* [Information provided]
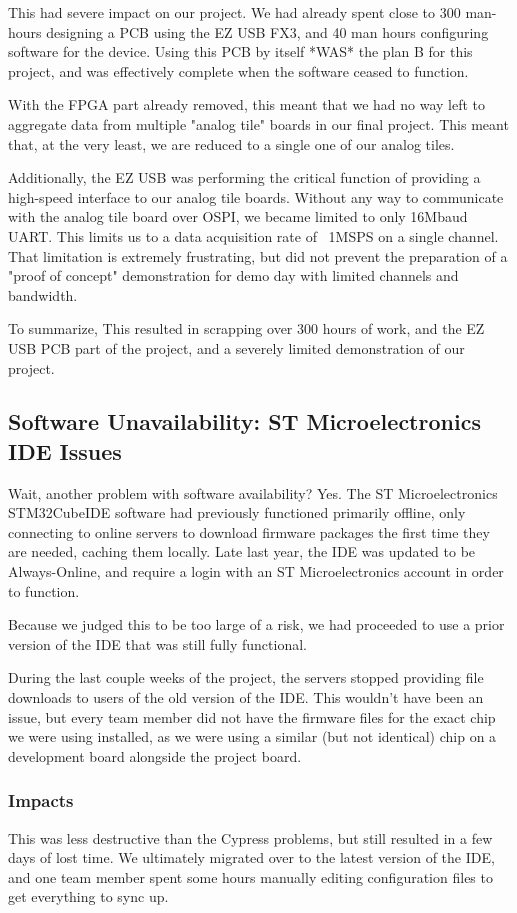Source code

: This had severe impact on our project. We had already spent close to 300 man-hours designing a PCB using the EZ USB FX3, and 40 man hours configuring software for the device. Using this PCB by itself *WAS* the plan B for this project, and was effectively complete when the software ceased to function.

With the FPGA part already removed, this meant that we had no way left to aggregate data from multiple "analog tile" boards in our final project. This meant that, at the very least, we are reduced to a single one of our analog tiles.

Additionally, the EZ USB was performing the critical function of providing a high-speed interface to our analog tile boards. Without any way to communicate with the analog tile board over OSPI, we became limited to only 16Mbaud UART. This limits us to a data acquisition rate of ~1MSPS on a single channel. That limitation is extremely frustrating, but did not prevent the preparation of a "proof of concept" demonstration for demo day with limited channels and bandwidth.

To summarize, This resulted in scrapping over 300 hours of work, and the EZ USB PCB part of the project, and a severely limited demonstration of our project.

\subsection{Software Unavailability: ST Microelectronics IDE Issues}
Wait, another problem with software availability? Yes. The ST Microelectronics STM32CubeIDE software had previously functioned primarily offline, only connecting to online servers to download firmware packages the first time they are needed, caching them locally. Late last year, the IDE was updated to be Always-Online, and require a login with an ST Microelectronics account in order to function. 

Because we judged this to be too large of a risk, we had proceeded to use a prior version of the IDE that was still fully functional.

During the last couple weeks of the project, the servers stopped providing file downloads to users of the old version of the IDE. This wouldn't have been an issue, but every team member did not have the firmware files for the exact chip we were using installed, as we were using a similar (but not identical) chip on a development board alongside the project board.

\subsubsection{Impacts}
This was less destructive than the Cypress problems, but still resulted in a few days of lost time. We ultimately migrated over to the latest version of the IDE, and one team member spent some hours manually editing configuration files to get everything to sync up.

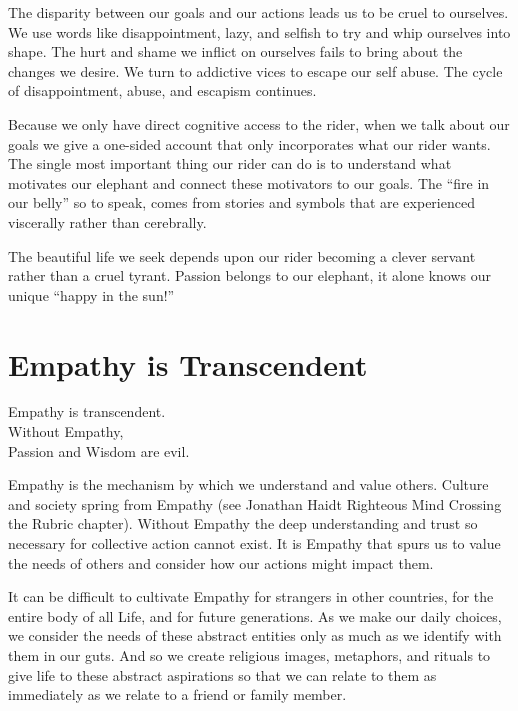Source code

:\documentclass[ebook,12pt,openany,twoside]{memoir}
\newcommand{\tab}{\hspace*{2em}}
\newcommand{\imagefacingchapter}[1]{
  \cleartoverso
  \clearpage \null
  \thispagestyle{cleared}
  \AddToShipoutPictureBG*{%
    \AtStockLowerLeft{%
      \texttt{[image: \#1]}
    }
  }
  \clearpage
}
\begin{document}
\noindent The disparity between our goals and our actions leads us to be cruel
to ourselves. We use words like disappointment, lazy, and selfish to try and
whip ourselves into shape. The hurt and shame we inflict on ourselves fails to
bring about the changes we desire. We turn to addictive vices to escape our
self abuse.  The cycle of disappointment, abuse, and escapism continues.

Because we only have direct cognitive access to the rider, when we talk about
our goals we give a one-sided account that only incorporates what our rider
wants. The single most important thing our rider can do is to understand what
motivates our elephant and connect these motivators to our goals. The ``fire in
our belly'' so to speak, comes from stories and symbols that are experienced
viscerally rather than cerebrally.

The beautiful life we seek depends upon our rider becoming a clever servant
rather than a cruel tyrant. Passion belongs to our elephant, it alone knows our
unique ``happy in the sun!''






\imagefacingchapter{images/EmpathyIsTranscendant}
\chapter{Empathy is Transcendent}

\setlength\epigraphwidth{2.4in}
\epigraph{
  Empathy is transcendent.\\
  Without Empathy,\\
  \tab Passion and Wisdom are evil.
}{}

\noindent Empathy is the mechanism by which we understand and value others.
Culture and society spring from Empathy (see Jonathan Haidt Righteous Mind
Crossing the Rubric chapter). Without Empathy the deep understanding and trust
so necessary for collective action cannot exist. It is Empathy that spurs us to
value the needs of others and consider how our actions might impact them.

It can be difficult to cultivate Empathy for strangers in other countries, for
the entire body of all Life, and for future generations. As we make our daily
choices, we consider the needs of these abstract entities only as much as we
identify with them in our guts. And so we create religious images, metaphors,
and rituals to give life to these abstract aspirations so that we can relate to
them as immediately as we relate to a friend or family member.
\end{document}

* * *

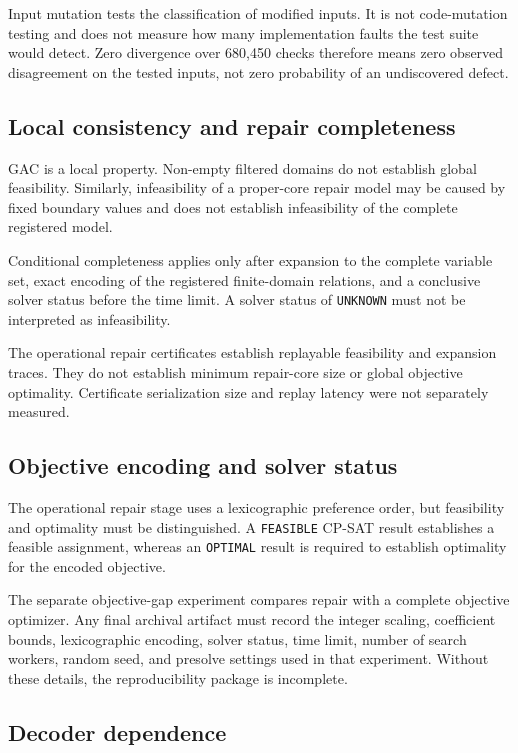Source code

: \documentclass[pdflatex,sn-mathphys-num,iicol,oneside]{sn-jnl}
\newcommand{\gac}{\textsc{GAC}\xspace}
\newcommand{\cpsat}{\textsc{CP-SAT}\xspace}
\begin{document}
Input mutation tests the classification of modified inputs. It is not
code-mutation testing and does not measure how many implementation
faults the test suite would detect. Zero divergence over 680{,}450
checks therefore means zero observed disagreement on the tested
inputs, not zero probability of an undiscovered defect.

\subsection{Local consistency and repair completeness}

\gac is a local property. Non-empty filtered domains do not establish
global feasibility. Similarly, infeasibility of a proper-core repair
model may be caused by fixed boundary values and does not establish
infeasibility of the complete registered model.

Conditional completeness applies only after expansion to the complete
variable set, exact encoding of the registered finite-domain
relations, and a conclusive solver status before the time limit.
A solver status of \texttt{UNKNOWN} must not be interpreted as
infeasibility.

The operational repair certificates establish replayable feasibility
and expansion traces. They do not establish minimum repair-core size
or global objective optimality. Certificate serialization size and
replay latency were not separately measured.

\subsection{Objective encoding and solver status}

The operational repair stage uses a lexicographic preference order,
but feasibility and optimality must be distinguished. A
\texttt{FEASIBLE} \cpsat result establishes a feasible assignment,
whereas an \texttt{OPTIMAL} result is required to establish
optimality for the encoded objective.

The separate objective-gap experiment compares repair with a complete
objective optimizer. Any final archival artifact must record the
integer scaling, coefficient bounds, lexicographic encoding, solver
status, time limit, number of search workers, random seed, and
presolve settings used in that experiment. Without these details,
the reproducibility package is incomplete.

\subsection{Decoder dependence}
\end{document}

* [Action item] Starting at the line that has "bring about the" and ending at the line that has "Culture and society", please write out the lines above exactly, leaving out all others.

* [Output below]
bring about the changes we desire. We turn to addictive vices to escape our
self abuse.  The cycle of disappointment, abuse, and escapism continues.

Because we only have direct cognitive access to the rider, when we talk about
our goals we give a one-sided account that only incorporates what our rider
wants. The single most important thing our rider can do is to understand what
motivates our elephant and connect these motivators to our goals. The ``fire in
our belly'' so to speak, comes from stories and symbols that are experienced
viscerally rather than cerebrally.

The beautiful life we seek depends upon our rider becoming a clever servant
rather than a cruel tyrant. Passion belongs to our elephant, it alone knows our
unique ``happy in the sun!''






\imagefacingchapter{images/EmpathyIsTranscendant}
\chapter{Empathy is Transcendent}

\setlength\epigraphwidth{2.4in}
\epigraph{
  Empathy is transcendent.\\
  Without Empathy,\\
  \tab Passion and Wisdom are evil.
}{}

\noindent Empathy is the mechanism by which we understand and value others.
Culture and society spring from Empathy (see Jonathan Haidt Righteous Mind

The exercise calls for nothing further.